The New Yorker:

Why Superman’s creators got a raw deal.  

By Deborah Friedell
June 17, 2013

In 1975, when trade magazines reported that the first Superman movie was in development, a thousand news outlets across the country received a peculiar letter, single-spaced and ten pages long. “I, Jerry Siegel, the co-originator of Superman, put a curse on the Superman movie!” the letter said. “I hope it super-bombs. I hope loyal Superman fans stay away from it in droves. I hope the whole world, becoming aware of the stench that surrounds Superman, will avoid the movie like a plague.” In comics and on television, Superman stood for “truth, justice, and the American way”—as his famous catchphrase has it. But Siegel wrote that “the people who exploit and profit from Superman are greedy and selfish,” and had cheated him out of the rights to his creation. Now he was sixty-one years old, destitute, and in poor health. He begged fans to avenge him. The episode forms the climax of Brad Ricca’s “Superboys” (St. Martin’s), a dual biography of Siegel, who wrote the first “Superman” stories, and of Joe Shuster, who first drew them. It’s a portrait of the artists as nebbishes, Clark Kents who conjured their longings into a bankable fantasy but signed away their rights to it.

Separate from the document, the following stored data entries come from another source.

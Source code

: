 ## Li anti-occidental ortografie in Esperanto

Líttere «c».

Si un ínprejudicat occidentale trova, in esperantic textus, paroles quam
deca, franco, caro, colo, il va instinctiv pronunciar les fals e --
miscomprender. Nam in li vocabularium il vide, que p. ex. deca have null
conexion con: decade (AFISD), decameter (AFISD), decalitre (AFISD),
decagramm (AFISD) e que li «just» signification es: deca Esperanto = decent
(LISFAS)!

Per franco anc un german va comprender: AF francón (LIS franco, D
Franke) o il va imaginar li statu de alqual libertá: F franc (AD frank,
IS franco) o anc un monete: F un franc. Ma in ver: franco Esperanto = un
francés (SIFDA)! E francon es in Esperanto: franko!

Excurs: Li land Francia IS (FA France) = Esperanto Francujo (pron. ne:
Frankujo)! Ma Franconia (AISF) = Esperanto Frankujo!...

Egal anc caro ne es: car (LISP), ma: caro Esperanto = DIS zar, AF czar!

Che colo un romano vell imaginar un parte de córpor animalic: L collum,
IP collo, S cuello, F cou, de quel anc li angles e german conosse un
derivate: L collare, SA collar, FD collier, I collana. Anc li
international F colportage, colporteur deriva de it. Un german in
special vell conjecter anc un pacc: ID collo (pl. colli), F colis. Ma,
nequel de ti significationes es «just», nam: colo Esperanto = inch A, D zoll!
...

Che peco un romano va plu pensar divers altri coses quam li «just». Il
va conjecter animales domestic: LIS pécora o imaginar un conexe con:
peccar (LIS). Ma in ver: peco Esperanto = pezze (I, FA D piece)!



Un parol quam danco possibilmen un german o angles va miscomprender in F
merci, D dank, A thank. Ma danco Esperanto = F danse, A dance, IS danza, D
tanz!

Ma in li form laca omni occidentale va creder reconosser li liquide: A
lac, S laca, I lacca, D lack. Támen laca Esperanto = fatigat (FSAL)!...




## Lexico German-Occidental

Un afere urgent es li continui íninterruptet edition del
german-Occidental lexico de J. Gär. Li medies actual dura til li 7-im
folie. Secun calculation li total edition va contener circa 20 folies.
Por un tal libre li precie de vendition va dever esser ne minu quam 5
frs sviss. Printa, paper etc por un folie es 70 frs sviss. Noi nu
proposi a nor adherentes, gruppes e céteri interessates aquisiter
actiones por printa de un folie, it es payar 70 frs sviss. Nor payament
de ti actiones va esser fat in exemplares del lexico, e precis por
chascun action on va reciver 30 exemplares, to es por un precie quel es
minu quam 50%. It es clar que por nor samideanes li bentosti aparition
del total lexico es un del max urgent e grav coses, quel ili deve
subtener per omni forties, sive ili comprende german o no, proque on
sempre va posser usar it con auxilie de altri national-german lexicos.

They met in high school in Cleveland, during the Depression. Jerome Siegel wrote for the student newspaper, and Joe Shuster was one of its cartoonists. They were both sons of Jewish immigrants who worked in the garment trade. Neither had money for college, but tailoring didn’t appeal, and Siegel had read in Fortune that “some twenty comic strip headliners are paid at least $1,000 a week.” He couldn’t draw, but Shuster was amenable. For the student paper, they collaborated on a Tarzan takeoff called “Goober the Mighty,” and a Buck Rogers takeoff called “Interplanetary Police.” Much of the interest of Ricca’s book comes from his detailed trawl through the pair’s early efforts, and the illustrations he reproduces. For a science-fiction magazine, which they printed on the school mimeograph machine, they created “The Reign of the Super-man”: a hobo ingests a serum derived from a meteor fragment, becoming brilliant, strong, and capable of reading minds. But, unlike the later creation, he is a villain. He robs a pharmacy, manipulates stocks, wins every race at the track. The next, and more benign, Superman incarnation was set in the future. Just before Earth explodes, a “super-powered scientist-adventurer” uses a time machine to send himself back to the present. In another version, the scientist sends his baby instead, to be found by passing motorists named Kent.